Lebih lanjut Wasudewan menyebutkan 5 kota dengan pencarian properti paling tinggi pada 2022, antara lain Banten, Jakarta Barat, Jakarta Selatan, Bandung, dan Jakarta Utara. Kemudian Sementara untuk 5 daerah dengan pertumbuhan pencarian tertinggi antara lain ada Bali, Jawa Barat, Medan, Tangerang Selatan, dan Bekasi. Rumah tapak masih menjadi yang paling digemari, dengan pencarian mencapai 80%.

Sektor Perumahan Bisa Dorong Ekonomi Daerah

Sementara itu, Direktur Rumah Umum dan Komersial Kementerian PUPR, Fitrah Nur menyampaikan, pembangunan suatu perumahan mampu menggerakkan sekitar 174 sektor turunan lainnya.
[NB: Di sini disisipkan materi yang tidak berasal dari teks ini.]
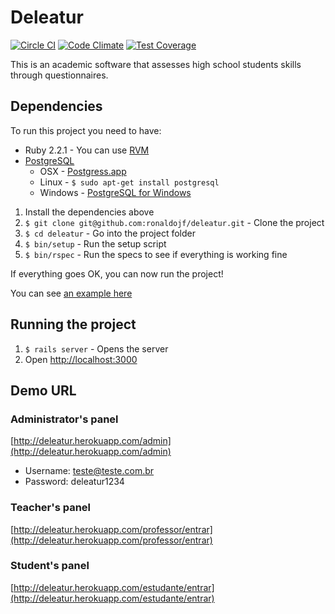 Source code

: Deleatur
=========

[![Circle CI](https://circleci.com/gh/ronaldojf/deleatur/tree/master.svg?style=shield&circle-token=8a7ae8cba8c9ad625e7f5a1a9267ef53b32e24a6)](https://circleci.com/gh/ronaldojf/deleatur/tree/master) [![Code Climate](https://codeclimate.com/github/ronaldojf/deleatur/badges/gpa.svg)](https://codeclimate.com/github/ronaldojf/deleatur) [![Test Coverage](https://codeclimate.com/github/ronaldojf/deleatur/badges/coverage.svg)](https://codeclimate.com/github/ronaldojf/deleatur/coverage)

This is an academic software that assesses high school students skills through questionnaires.

## Dependencies

To run this project you need to have:

* Ruby 2.2.1 - You can use [RVM](http://rvm.io)
* [PostgreSQL](http://www.postgresql.org/)
  * OSX - [Postgress.app](http://postgresapp.com/)
  * Linux - `$ sudo apt-get install postgresql`
  * Windows - [PostgreSQL for Windows](http://www.postgresql.org/download/windows/)

1. Install the dependencies above
2. `$ git clone git@github.com:ronaldojf/deleatur.git` - Clone the project
3. `$ cd deleatur` - Go into the project folder
4. `$ bin/setup` - Run the setup script
5. `$ bin/rspec` - Run the specs to see if everything is working fine

If everything goes OK, you can now run the project!

You can see [an example here](http://showterm.io/6a0054fb8b6b53a56ef2c#slow)

## Running the project

1. `$ rails server` - Opens the server
2. Open [http://localhost:3000](http://localhost:3000)

## Demo URL

### Administrator's panel
[http://deleatur.herokuapp.com/admin](http://deleatur.herokuapp.com/admin)
* Username: teste@teste.com.br
* Password: deleatur1234

### Teacher's panel
[http://deleatur.herokuapp.com/professor/entrar](http://deleatur.herokuapp.com/professor/entrar)

### Student's panel
[http://deleatur.herokuapp.com/estudante/entrar](http://deleatur.herokuapp.com/estudante/entrar)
Sehingga, tentunya properti akan sangat mendorong perekonomian di daerah tersebut, khususnya sektor padat karya, meski sumbangsih properti ke Produk Domestik Bruto (PDB) RI hanya di 3% di 2022 kemarin.
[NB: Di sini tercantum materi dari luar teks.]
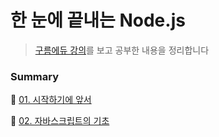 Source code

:# 한 눈에 끝내는 Node.js

> [구름에듀 강의](https://edu.goorm.io/lecture/557/한-눈에-끝내는-node-js)를 보고 공부한 내용을 정리합니다    



### Summary

:pushpin: ​[01. 시작하기에 앞서](https://github.com/yujinK/TIL/blob/master/Node.js/%ED%95%9C%20%EB%88%88%EC%97%90%20%EB%81%9D%EB%82%B4%EB%8A%94%20Node.js/summary/01.%20%EC%8B%9C%EC%9E%91%ED%95%98%EA%B8%B0%EC%97%90%20%EC%95%9E%EC%84%9C.md)  

:pushpin: ​[02. 자바스크립트의 기초](https://github.com/yujinK/TIL/blob/master/Node.js/%ED%95%9C%20%EB%88%88%EC%97%90%20%EB%81%9D%EB%82%B4%EB%8A%94%20Node.js/summary/02.%20%EC%9E%90%EB%B0%94%EC%8A%A4%ED%81%AC%EB%A6%BD%ED%8A%B8%EC%9D%98%20%EA%B8%B0%EC%B4%88.md)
"Mau tidak mau itu akan bergerak perekonomian suatu daerah. Apalagi itu padat karya dan TKDN-nya sekitar 90%. Kecuali rumah-rumah mewah yang ada aksesori dari luar negeri, tapi secara umum rumah TKDN-nya 90%," terang Fitrah.

Di sisi lain, menurutnya, salah satu tantangan besarnya ialah tidak semua daerah dapat memanfaatkan hal tersebut. Salah satu halangannya yakni menyangkut regulasi yang mengikat di kawasan tersebut.

"Tapi masalahnya tidak semua Pemda bisa memanfaatkan ini karena keterbatasan peraturan. Tapi yang jelas kalau mereka bisa memanfaatkan properti, kita tahu dari data statistik, kami pernah hitung, untuk perumahan itu yang bisa menggerakkan 174 sektor ke hal-hal yang sangat kecil," ujarnya.

Di sisi lain, Fitrah menyampaikan, ada satu hal yang hingga kini masih menjadi PR besar bagi pemerintah, yaitu menyangkut angka backlog alias kesenjangan antara jumlah rumah dan jumlah kebutuhan rumah. Sejak 2020 hingga 2022 kemarin angka backlog masih belum menunjukkan perubahan berarti. Besarannya masih di kisaran 12,7 juta di 2022 lalu.

Padahal, pemerintah telah menjalankan berbagai program hingga mengguyur dana yang cukup besar demi menurunkan angka tersebut. Apalagi, Fitrah menyebut, setiap tahunnya terjadi penambahan keluarga hingga 700 ribu. Karena itulah pihaknya tengah berfokus demi mencapai target nol backlog. Kondisi ini menjadi PR besar bagi pemerintah.

"Kita ingin mentargetkan nol backlog rumah. Dan ini tak bisa dilakukan kementerian PUPR sendiri itu harus dilakukan oleh semua stakeholder perumahan," ujar Fitrah, dalam acara yang sama.